Uninitialized memory vulnerabilities are a class of memory safety issues that have plagued C/C++ developers for decades. The most concise description of this vulnerability class is when you allocate and use memory without first properly clearing that memory of the contents that was written there previously. A simple code snippet that shows this pattern is below:

  some_struct_t *sq = (some_struct_t *) malloc(32);
  isAuthorized(sq->authFlag);

This code never made a call to memset to clear the memory returned by malloc before using it. There is no guarantee that the backing page is not dirty from a previous write, as is often the case when memory is free'd and the chunk handed out to a new caller. These bugs are notorious to find because they don't immediately result in a signal being sent to the process. Finding them used to require heavy handed approaches like dynamic code instrumentation, and the 'PROT_NONE + SIGSEGV' trick. The latter is a bit of a hack and requires setting a pages permissions to PROT_NONE using mprotect and then setting up a signal handler to catch accesses to that page. The problem with this approach is it also catches writes to the page so its insufficient for detecting uninitialized reads except in very limited circumstances. The fine grained data we need related to the page fault just isn't accessible anywhere except in the kernel which means we need to write a kernel module if we want access to the information.

Eventually Memory Sanitizer arrived which brought fast-ish compiler based code instrumentation for detecting these kinds of errors. MSan works similar to Address Sanitizer by using shadow memory and compiler added code instrumentation. MSan is incredibly powerful and effective, but it comes at the cost of a 3x performance overhead which makes it not suitable for production builds except in rare circumstances. Many organizations currently deploy canary builds with ASAN/MSAN enabled to sample production traffic but this is still only useful in highly orchestrated backend service deployments.
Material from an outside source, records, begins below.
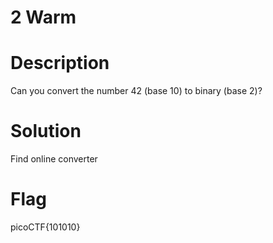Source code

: # 2 Warm
# Description
Can you convert the number 42 (base 10) to binary (base 2)?
# Solution
Find online converter
# Flag
picoCTF{101010}
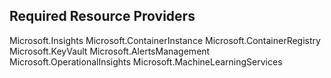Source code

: ## Required Resource Providers

Microsoft.Insights
Microsoft.ContainerInstance
Microsoft.ContainerRegistry
Microsoft.KeyVault
Microsoft.AlertsManagement
Microsoft.OperationalInsights
Microsoft.MachineLearningServices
A few years ago a new syscall appeared in the Linux kernel named userfaultfd. This syscall allowed for a basic page fault handler to be implemented in user space. It allows for very powerful features such as hooking events for remapping of pages, forked child processes, garbage collection features, and writing out of process page fault handlers for specific operations. The API to this syscall is used via a combination of calls syscall/read/poll/ioctl and is very complicated and difficult to use, but we can use it to register a range of page addresses with the kernel and then process an event in a special thread whenever a page fault occurs anywhere in that range. These events also tell us whether the page fault was the result of a read or a write. This is enough information for us to build a simple mechanism for detection of uninitialized reads in userspace with minimal performance overhead. Using these building blocks I developed this optional feature in IsoAlloc.

It works by first spawning a special thread to handle userfaultfd events, and then sampling calls to iso_alloc / malloc. These sampled calls are handled by first allocating a raw page to back the request, registers that pages with userfaultfd, returns the page to the caller, and then handling pagefault events from the kernel for that address range. If the first event seen for the page is a write we remove it from the list of pages we are tracking, if it's a read then we know its an uninitialized read or it wouldn't be on the list. Below we see this feature detecting an uninitialized read in our test program.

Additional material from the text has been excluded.